• _Work required_:
The response should contain only those lines of the entries below that include the string "begin".

[Source texts of formatted documents]
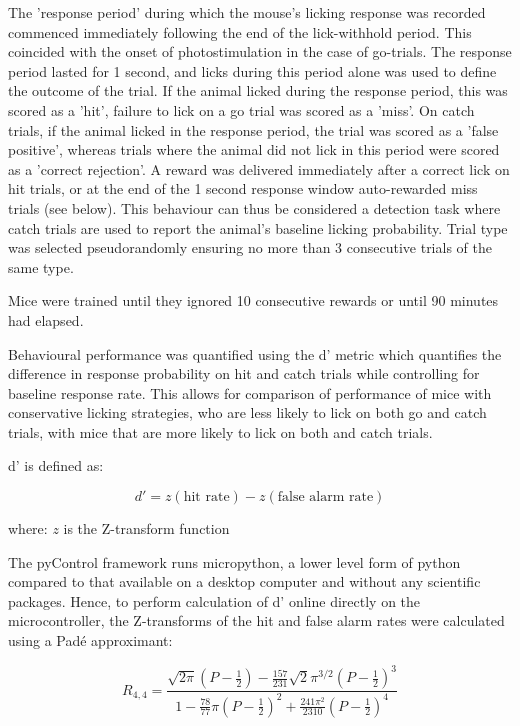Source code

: The 'response period' during which the mouse's licking response was recorded commenced immediately following the end of the lick-withhold period. This coincided with the onset of photostimulation in the case of go-trials. The response period lasted for 1 second, and licks during this period alone was used to define the outcome of the trial. If the animal licked during the response period, this was scored as a 'hit', failure to lick on a go trial was scored as a 'miss'. On catch trials, if the animal licked in the response period, the trial was scored as a  'false positive', whereas trials where the animal did not lick in this period were scored as a 'correct rejection'. A reward was delivered immediately after a correct lick on hit trials, or at the end of the 1 second response window auto-rewarded miss trials (see below). This behaviour can thus be considered a detection task where catch trials are used to report the animal's baseline licking probability. Trial type was selected pseudorandomly ensuring no more than 3 consecutive trials of the same type.

Mice were trained until they ignored 10 consecutive rewards or until 90 minutes had elapsed.

Behavioural performance was quantified using the d' metric \citep{Brophy1986} which quantifies the difference in response probability on hit and catch trials while controlling for baseline response rate. This allows for comparison of performance of mice with conservative licking strategies, who are less likely to lick on both go and catch trials, with mice that are more likely to lick on both and catch trials.

d' is defined as:

\begin{equation}
d' = z(\text{hit rate}) - z(\text{false alarm rate})
\end{equation}

where: $z$ is the Z-transform function

The pyControl framework runs micropython, a lower level form of python compared to that available on a desktop computer and without any scientific packages. Hence, to perform calculation of d' online directly on the microcontroller, the Z-transforms of the hit and false alarm rates were calculated using a Pad\'e approximant:

\begin{equation} \label{eq:pade}
 R_{4,4} = \frac{\sqrt{2\pi}(P - \frac{1}{2}) - \frac{157}{231}\sqrt{2}\pi^{3/2}(P - \frac{1}{2})^{3}}{1-\frac{78}{77}\pi(P-\frac{1}{2})^{2} + \frac{241\pi^{2}}{2310}(P - \frac{1}{2})^{4}}
\end{equation}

• _Output_:
\begin{equation}
\begin{equation} \label{eq:pade}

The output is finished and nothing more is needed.